§ Dataset content

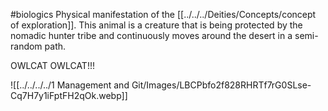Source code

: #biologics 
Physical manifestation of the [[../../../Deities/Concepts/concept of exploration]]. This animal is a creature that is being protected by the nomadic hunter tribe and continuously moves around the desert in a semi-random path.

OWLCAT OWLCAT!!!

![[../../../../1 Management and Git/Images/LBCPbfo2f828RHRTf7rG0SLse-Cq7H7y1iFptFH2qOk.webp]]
* * *
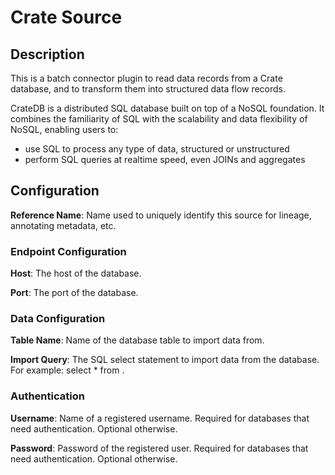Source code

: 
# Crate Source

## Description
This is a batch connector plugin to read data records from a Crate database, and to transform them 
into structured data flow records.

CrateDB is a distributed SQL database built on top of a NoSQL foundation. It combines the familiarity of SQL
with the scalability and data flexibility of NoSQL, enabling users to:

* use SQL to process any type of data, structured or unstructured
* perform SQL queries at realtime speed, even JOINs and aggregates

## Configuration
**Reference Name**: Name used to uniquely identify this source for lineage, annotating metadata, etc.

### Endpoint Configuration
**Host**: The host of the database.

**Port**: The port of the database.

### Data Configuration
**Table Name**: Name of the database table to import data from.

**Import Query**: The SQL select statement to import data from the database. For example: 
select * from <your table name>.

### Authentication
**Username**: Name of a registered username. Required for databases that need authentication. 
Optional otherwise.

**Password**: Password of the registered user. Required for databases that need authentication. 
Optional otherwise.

§ Exercise instructions
Return each line from the records that includes the word "NoSQL".

§ Solution to this exercise
CrateDB is a distributed SQL database built on top of a NoSQL foundation. It combines the familiarity of SQL
with the scalability and data flexibility of NoSQL, enabling users to:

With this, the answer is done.